**Exercise instructions**
Leaving out the pictures, return each line of the entries from the first through the line with "No official support. Workarounds below:1", and only those lines.

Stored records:
◇ ◇ ◇ ◇

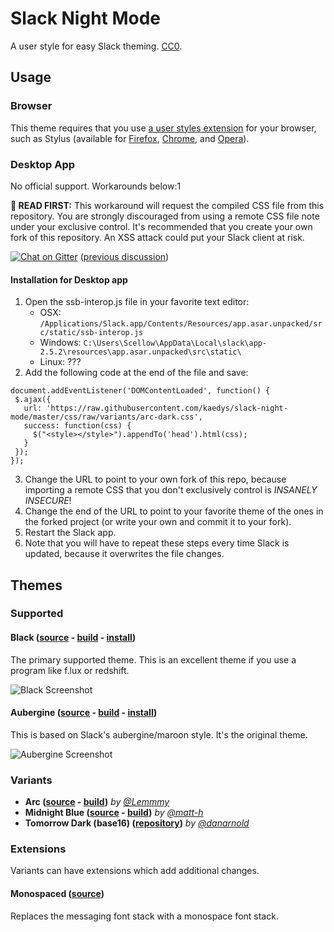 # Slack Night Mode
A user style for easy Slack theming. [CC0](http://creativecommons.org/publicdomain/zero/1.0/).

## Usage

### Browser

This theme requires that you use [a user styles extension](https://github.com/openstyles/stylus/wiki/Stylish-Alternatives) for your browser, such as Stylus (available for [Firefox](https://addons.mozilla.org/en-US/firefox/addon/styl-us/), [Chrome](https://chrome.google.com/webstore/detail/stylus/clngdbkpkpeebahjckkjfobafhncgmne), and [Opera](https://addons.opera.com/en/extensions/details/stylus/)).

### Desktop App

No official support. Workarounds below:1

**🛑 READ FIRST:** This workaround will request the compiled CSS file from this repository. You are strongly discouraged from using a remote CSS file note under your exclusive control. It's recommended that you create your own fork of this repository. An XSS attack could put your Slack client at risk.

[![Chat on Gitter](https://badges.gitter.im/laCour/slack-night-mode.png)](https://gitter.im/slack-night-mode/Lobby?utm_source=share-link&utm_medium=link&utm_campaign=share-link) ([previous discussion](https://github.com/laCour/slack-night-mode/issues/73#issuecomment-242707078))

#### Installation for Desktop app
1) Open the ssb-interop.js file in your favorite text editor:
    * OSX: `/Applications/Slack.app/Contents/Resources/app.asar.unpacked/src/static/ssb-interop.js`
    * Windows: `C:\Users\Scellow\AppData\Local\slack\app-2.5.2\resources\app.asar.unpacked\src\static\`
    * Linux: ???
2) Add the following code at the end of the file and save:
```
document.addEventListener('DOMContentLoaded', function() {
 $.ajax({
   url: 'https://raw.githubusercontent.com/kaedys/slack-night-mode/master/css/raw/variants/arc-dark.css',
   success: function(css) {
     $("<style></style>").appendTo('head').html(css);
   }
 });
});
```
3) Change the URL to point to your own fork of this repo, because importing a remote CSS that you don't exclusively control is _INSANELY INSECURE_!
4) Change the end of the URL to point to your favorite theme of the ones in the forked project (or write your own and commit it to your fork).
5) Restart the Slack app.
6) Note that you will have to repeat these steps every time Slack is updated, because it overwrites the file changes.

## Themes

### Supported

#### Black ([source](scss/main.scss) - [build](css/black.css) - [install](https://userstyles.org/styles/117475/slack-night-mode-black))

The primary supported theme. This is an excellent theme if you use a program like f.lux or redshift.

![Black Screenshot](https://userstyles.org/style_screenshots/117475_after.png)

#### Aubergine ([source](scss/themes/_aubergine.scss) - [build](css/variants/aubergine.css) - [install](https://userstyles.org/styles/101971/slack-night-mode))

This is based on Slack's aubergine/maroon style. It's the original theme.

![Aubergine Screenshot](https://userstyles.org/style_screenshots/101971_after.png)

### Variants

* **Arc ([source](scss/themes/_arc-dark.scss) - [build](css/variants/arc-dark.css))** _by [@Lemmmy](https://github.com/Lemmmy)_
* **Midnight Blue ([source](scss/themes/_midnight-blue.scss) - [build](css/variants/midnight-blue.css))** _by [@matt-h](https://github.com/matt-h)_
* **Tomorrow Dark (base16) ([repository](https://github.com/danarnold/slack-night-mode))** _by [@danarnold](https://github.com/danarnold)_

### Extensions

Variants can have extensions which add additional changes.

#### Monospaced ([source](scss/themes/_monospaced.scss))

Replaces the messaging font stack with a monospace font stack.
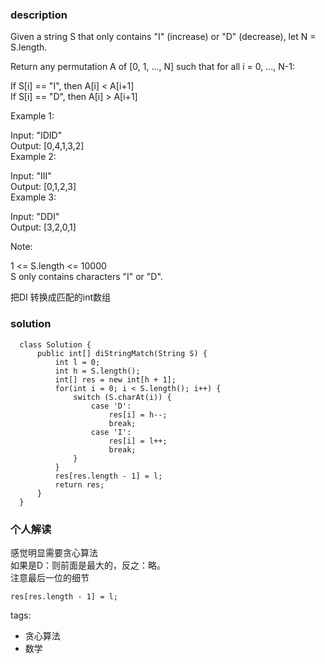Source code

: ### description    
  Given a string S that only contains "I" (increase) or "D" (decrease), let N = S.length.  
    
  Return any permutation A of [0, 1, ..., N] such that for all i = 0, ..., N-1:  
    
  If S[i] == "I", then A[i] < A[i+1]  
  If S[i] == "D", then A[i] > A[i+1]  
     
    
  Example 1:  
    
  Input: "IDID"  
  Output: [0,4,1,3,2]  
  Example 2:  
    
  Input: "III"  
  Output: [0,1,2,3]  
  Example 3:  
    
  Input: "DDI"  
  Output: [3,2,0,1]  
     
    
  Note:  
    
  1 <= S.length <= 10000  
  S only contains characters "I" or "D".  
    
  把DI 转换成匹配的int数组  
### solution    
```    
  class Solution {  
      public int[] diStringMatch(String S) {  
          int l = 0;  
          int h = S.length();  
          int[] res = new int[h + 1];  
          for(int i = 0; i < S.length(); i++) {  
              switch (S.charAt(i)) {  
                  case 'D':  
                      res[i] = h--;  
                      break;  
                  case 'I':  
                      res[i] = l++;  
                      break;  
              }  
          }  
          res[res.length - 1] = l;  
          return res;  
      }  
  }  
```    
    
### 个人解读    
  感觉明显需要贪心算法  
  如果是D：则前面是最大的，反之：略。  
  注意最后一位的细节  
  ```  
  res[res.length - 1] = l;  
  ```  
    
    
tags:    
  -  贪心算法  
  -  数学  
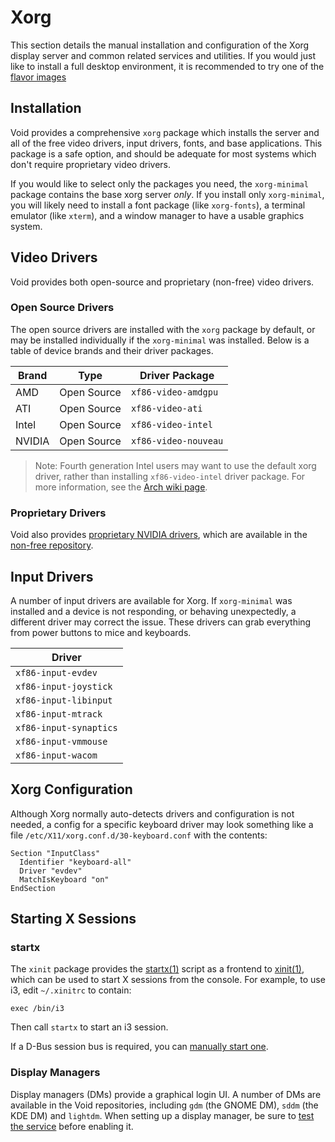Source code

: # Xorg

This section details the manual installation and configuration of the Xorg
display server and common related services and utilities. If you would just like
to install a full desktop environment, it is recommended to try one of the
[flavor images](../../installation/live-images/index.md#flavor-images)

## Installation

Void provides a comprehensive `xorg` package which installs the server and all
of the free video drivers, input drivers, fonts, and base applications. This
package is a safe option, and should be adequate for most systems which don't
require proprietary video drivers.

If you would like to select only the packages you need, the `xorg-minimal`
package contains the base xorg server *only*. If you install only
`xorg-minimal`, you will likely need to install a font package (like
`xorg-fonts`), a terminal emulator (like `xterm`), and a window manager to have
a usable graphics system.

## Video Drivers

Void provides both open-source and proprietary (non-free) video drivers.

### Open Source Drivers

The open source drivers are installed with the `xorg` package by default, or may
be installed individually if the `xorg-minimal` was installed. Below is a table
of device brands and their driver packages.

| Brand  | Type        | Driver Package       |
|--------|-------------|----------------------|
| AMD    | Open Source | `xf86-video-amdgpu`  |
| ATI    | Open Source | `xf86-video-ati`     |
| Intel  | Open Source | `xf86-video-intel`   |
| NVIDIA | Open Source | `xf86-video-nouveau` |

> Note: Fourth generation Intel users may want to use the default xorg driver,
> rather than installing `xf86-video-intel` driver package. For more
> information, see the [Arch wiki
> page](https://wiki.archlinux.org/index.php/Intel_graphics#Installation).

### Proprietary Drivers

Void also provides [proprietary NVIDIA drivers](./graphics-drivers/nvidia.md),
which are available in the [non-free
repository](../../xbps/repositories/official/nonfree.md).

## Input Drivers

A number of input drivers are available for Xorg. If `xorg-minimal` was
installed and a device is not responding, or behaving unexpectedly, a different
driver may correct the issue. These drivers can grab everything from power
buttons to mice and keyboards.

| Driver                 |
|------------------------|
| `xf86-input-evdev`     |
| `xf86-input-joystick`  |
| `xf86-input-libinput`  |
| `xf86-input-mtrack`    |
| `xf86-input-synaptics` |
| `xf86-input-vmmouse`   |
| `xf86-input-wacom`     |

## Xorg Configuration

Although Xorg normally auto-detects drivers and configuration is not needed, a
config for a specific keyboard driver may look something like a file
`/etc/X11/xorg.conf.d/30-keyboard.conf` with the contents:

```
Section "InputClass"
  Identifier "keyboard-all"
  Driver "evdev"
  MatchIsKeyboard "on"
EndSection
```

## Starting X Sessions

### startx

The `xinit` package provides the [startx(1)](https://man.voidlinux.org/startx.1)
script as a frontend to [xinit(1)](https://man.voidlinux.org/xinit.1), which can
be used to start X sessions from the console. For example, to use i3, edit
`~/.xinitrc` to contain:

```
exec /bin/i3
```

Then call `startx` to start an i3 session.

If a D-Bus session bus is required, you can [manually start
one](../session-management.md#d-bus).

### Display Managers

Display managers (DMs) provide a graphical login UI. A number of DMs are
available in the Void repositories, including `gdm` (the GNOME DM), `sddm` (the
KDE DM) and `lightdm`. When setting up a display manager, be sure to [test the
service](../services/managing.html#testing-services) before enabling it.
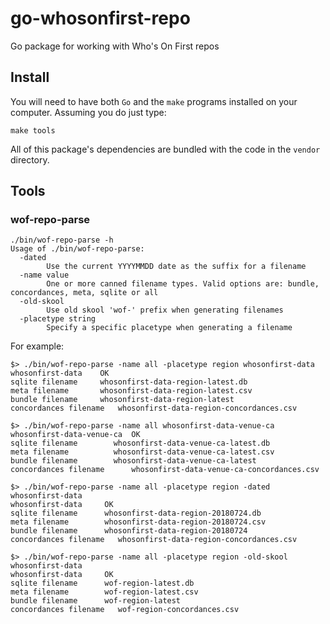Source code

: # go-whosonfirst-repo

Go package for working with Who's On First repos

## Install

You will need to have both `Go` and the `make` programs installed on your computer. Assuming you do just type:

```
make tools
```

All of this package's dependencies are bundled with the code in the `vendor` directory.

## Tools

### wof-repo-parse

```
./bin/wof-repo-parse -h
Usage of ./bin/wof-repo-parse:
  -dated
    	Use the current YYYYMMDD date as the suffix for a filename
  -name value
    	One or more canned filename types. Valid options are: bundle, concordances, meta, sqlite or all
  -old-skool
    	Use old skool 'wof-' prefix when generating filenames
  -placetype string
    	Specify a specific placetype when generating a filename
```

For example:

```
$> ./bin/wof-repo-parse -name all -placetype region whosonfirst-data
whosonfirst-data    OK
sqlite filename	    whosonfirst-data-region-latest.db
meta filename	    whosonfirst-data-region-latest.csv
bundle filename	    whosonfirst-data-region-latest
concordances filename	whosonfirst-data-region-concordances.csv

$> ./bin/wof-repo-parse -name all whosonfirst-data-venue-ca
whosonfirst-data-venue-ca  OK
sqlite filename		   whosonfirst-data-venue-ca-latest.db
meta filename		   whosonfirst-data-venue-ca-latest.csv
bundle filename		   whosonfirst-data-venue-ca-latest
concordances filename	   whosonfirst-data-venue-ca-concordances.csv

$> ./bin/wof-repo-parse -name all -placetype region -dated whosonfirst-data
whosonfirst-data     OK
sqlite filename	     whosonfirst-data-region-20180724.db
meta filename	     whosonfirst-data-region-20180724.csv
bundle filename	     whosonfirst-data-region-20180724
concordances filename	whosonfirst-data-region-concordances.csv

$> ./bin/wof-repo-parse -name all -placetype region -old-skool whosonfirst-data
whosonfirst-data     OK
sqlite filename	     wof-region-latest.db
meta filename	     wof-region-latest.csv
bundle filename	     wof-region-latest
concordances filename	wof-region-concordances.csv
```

◇ ◇ ◇ ◇

**Result of the task**
 # Slack Night Mode
A user style for easy Slack theming. [CC0](http://creativecommons.org/publicdomain/zero/1.0/).

## Usage

### Browser

This theme requires that you use [a user styles extension](https://github.com/openstyles/stylus/wiki/Stylish-Alternatives) for your browser, such as Stylus (available for [Firefox](https://addons.mozilla.org/en-US/firefox/addon/styl-us/), [Chrome](https://chrome.google.com/webstore/detail/stylus/clngdbkpkpeebahjckkjfobafhncgmne), and [Opera](https://addons.opera.com/en/extensions/details/stylus/)).

### Desktop App

No official support. Workarounds below:1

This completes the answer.